**TASK OBJECTIVE:**
Transcribe every entry word for word, leaving out all images.

**EXCERPTED DATA:**
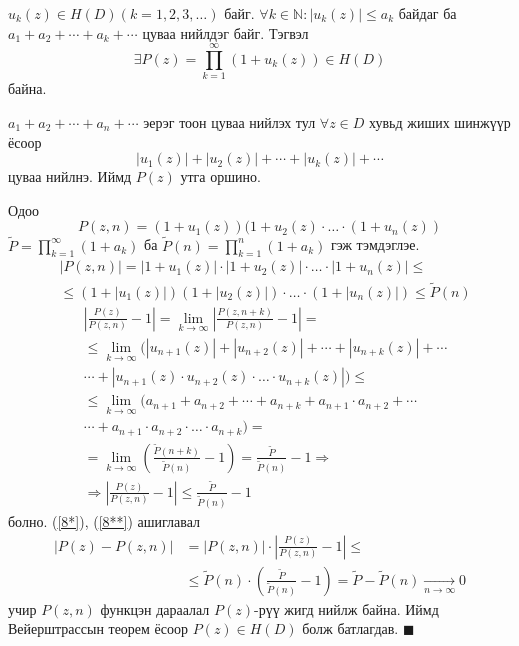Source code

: \begin{thm}
$u_k(z)\in H(D)(k=1,2,3,\ldots)$ байг. $\forall k\in\mathbb{N}:|u_k(z)|\leq a_k$ байдаг ба $a_1+a_2+\cdots +a_k+\cdots$ цуваа нийлдэг байг. Тэгвэл  
$$\exists P(z)=\prod\limits_{k=1}^\infty (1+u_k(z))\in H(D)$$ байна.
\end{thm}
\begin{prf}
$a_1+a_2+\cdots +a_n+\cdots$ эерэг тоон цуваа нийлэх тул $\forall z\in D$ хувьд жиших шинжүүр ёсоор $$|u_1(z)|+|u_2(z)|+\cdots +|u_k(z)|+\cdots$$
цуваа нийлнэ. Иймд $P(z)$ утга оршино.

Одоо $$P(z,n)=(1+u_1(z))(1+u_2(z)\cdot \ldots \cdot(1+u_n(z))$$
$\tilde{P}=\prod\limits_{k=1}^\infty (1+a_k)$ ба $\tilde{P}(n)=\prod\limits_{k=1}^n (1+a_k)$ гэж тэмдэглэе.
\begin{equation}
    \tag{$*$} \label{8*}
    \begin{split}
        &|P(z,n)|=|1+u_1(z)|\cdot |1+u_2(z)|\cdot \ldots \cdot |1+u_n(z)|\leq \\
        &\leq (1+|u_1(z)|)(1+|u_2(z)|)\cdot \ldots \cdot (1+|u_n(z)|)\leq \tilde{P}(n)
    \end{split}
\end{equation}
\begin{equation}
    \tag{$**$} \label{8**}
    \begin{split}
    &\left|\frac{P(z)}{P(z,n)}-1\right|=\lim\limits_{k\rightarrow\infty}\left|\frac{P(z,n+k)}{P(z,n)}-1\right|=\\
        &\leq\lim\limits_{k\rightarrow\infty}(|u_{n+1}(z)|+ |u_{n+2}(z)|+ \cdots + |u_{n+k}(z)|+\cdots \\
        &\cdots +|u_{n+1}(z)\cdot u_{n+2}(z)\cdot \ldots \cdot u_{n+k}(z)|)\leq\\
        &\leq \lim\limits_{k\rightarrow \infty} (a_{n+1}+a_{n+2}+\cdots +a_{n+k}+a_{n+1}\cdot a_{n+2}+\cdots\\
        &\cdots +a_{n+1}\cdot a_{n+2}\cdot \ldots \cdot a_{n+k})= \\
        &=\lim\limits_{k\rightarrow \infty}\left(\frac{\tilde{P}(n+k)}{\tilde{P}(n)}-1\right) =\frac{\tilde{P}}{\tilde{P}(n)}-1\Rightarrow \\
        &\Rightarrow \left|\frac{P(z)}{P(z,n)}-1\right|\leq \frac{\tilde{P}}{\tilde{P}(n)}-1
    \end{split}
\end{equation}
болно. (\ref{8*}), (\ref{8**}) ашиглавал
\begin{align*}
    |P(z)-P(z,n)|&=|P(z,n)|\cdot \left|\frac{P(z)}{P(z,n)}-1\right| \leq \\
    &\leq \tilde{P}(n)\cdot \left(\frac{\tilde{P}}{\tilde{P}(n)}-1\right) =\tilde{P}-\tilde{P}(n)\xrightarrow[n\rightarrow\infty]{} 0
\end{align*}
учир $P(z,n)$ функцэн дараалал $P(z)$-рүү жигд нийлж байна. Иймд Вейерштрассын теорем ёсоор $P(z)\in H(D)$ болж батлагдав.
\hfill $\blacksquare$\end{prf}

**ANSWER BOX:**
Source code

: \begin{thm}
$u_k(z)\in H(D)(k=1,2,3,\ldots)$ байг. $\forall k\in\mathbb{N}:|u_k(z)|\leq a_k$ байдаг ба $a_1+a_2+\cdots +a_k+\cdots$ цуваа нийлдэг байг. Тэгвэл  
$$\exists P(z)=\prod\limits_{k=1}^\infty (1+u_k(z))\in H(D)$$ байна.
\end{thm}
\begin{prf}
$a_1+a_2+\cdots +a_n+\cdots$ эерэг тоон цуваа нийлэх тул $\forall z\in D$ хувьд жиших шинжүүр ёсоор $$|u_1(z)|+|u_2(z)|+\cdots +|u_k(z)|+\cdots$$
цуваа нийлнэ. Иймд $P(z)$ утга оршино.

Одоо $$P(z,n)=(1+u_1(z))(1+u_2(z)\cdot \ldots \cdot(1+u_n(z))$$
$\tilde{P}=\prod\limits_{k=1}^\infty (1+a_k)$ ба $\tilde{P}(n)=\prod\limits_{k=1}^n (1+a_k)$ гэж тэмдэглэе.
\begin{equation}
    \tag{$*$} \label{8*}
    \begin{split}
        &|P(z,n)|=|1+u_1(z)|\cdot |1+u_2(z)|\cdot \ldots \cdot |1+u_n(z)|\leq \\
        &\leq (1+|u_1(z)|)(1+|u_2(z)|)\cdot \ldots \cdot (1+|u_n(z)|)\leq \tilde{P}(n)
    \end{split}
\end{equation}
\begin{equation}
    \tag{$**$} \label{8**}
    \begin{split}
    &\left|\frac{P(z)}{P(z,n)}-1\right|=\lim\limits_{k\rightarrow\infty}\left|\frac{P(z,n+k)}{P(z,n)}-1\right|=\\
        &\leq\lim\limits_{k\rightarrow\infty}(|u_{n+1}(z)|+ |u_{n+2}(z)|+ \cdots + |u_{n+k}(z)|+\cdots \\
        &\cdots +|u_{n+1}(z)\cdot u_{n+2}(z)\cdot \ldots \cdot u_{n+k}(z)|)\leq\\
        &\leq \lim\limits_{k\rightarrow \infty} (a_{n+1}+a_{n+2}+\cdots +a_{n+k}+a_{n+1}\cdot a_{n+2}+\cdots\\
        &\cdots +a_{n+1}\cdot a_{n+2}\cdot \ldots \cdot a_{n+k})= \\
        &=\lim\limits_{k\rightarrow \infty}\left(\frac{\tilde{P}(n+k)}{\tilde{P}(n)}-1\right) =\frac{\tilde{P}}{\tilde{P}(n)}-1\Rightarrow \\
        &\Rightarrow \left|\frac{P(z)}{P(z,n)}-1\right|\leq \frac{\tilde{P}}{\tilde{P}(n)}-1
    \end{split}
\end{equation}
болно. (\ref{8*}), (\ref{8**}) ашиглавал
\begin{align*}
    |P(z)-P(z,n)|&=|P(z,n)|\cdot \left|\frac{P(z)}{P(z,n)}-1\right| \leq \\
    &\leq \tilde{P}(n)\cdot \left(\frac{\tilde{P}}{\tilde{P}(n)}-1\right) =\tilde{P}-\tilde{P}(n)\xrightarrow[n\rightarrow\infty]{} 0
\end{align*}
учир $P(z,n)$ функцэн дараалал $P(z)$-рүү жигд нийлж байна. Иймд Вейерштрассын теорем ёсоор $P(z)\in H(D)$ болж батлагдав.
\hfill $\blacksquare$\end{prf}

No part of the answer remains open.